Warren: Well, public administration scholars would agree with the dissenting opinion, in part, in Rutan. In it, there is the recognition that there are some in the civil service who are performing public policy discretionary decisions. But these are still civil service workers, who are protected by the system of law and regulations that exists there. Political scientists look at people down the hierarchy who really make the decisions, sure, and not the political appointees alone, who don’t know nearly as much about how the civil service really works. You have to look to Max Weber, you know, the father of the study of bureaucracy—and he recognized that mid-range bureaucrats often are the ones who really hammer out and make policy.
This White House is saying that bureaucrats sometimes make policy and we need to fire some of them!
Warren: He’s right in principle, in terms of who is making the decisions. But he’s wrong on the law, in terms of being able to just make an EO that he can then go ahead and just remove civil servants—fire them—out from under legally binding civil service protections.

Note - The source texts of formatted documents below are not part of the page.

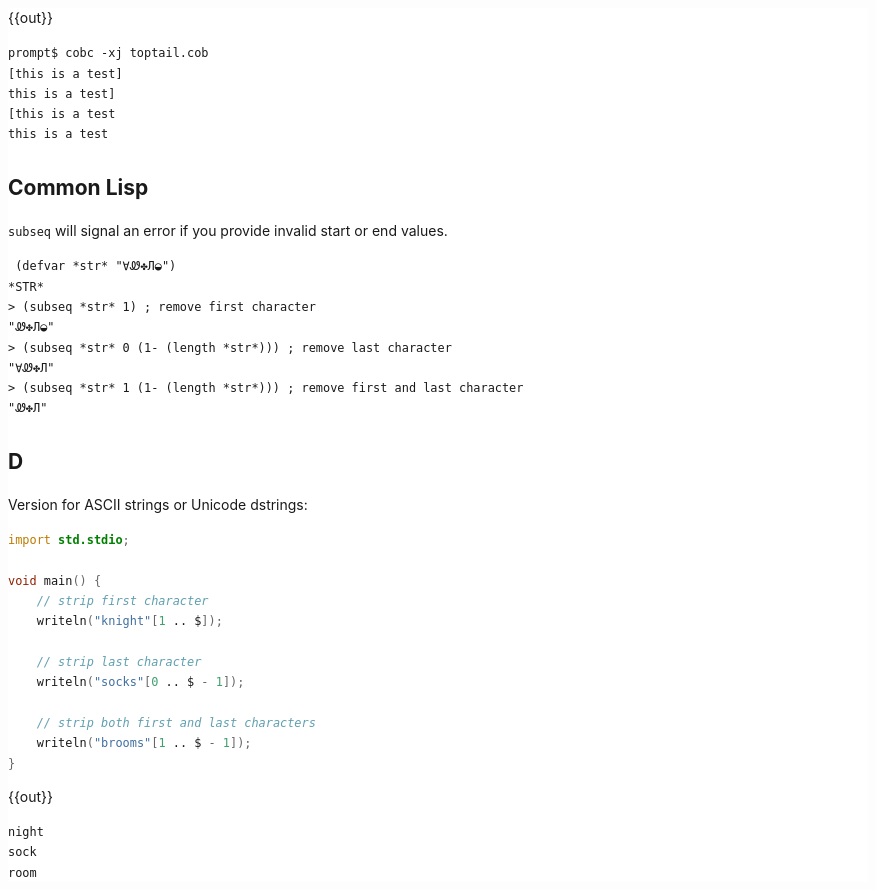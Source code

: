 
{{out}}

```txt
prompt$ cobc -xj toptail.cob
[this is a test]
this is a test]
[this is a test
this is a test
```



## Common Lisp

<code>subseq</code> will signal an error if you provide invalid start or end values.

```lisp>
 (defvar *str* "∀Ꮺ✤Л◒")
*STR*
> (subseq *str* 1) ; remove first character
"Ꮺ✤Л◒"
> (subseq *str* 0 (1- (length *str*))) ; remove last character
"∀Ꮺ✤Л"
> (subseq *str* 1 (1- (length *str*))) ; remove first and last character
"Ꮺ✤Л"
```



## D

Version for ASCII strings or Unicode dstrings:

```d
import std.stdio;

void main() {
    // strip first character
    writeln("knight"[1 .. $]);

    // strip last character
    writeln("socks"[0 .. $ - 1]);

    // strip both first and last characters
    writeln("brooms"[1 .. $ - 1]);
}
```

{{out}}

```txt
night
sock
room
```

That’s the whole purpose of the creation of the civil service system. The purpose is to make those in the civil service appointed and promoted on the basis of merit, and not being subject to the whims of presidents—or Congresses for that matter. You want it to be a professional administrative unit.
Can you give examples of why this is so important to the civil service, and those they serve?
Warren: It’s the purpose of the law. We the people don’t want government doctors and scientists, for example, interfered with for political reasons! EPA scientists, or DOE physicists, or NIH doctors—you just do not want to let politicians, or political hacks appointed by them, to get down deep in there and mess with these people and their work, for political advantage. It puts us all in danger—as many of know and can see, recently.
Can you go deeper into this, in terms of the legal angle?
Warren: Yes. That’s why I brought up the Rutan case. It was a 5 to 4 decision. But with this Supreme Court you don’t know what they will do. Having said that, the things I’ve been saying about the protection of the civil service, these things are solidly in the law. And the court is in general very deferential to Congress and the law. The court is not supposed to make basic law, they make decisions. If it’s a law that’s been passed by Congress and signed by the president, they can’t wholesale undo it—they can’t wholesale undo the civil service laws. Now, of course, in a very real way, courts do make law when they hand down certain major decisions. But they are not generally rolling back this kind of situation, this kind of clear law.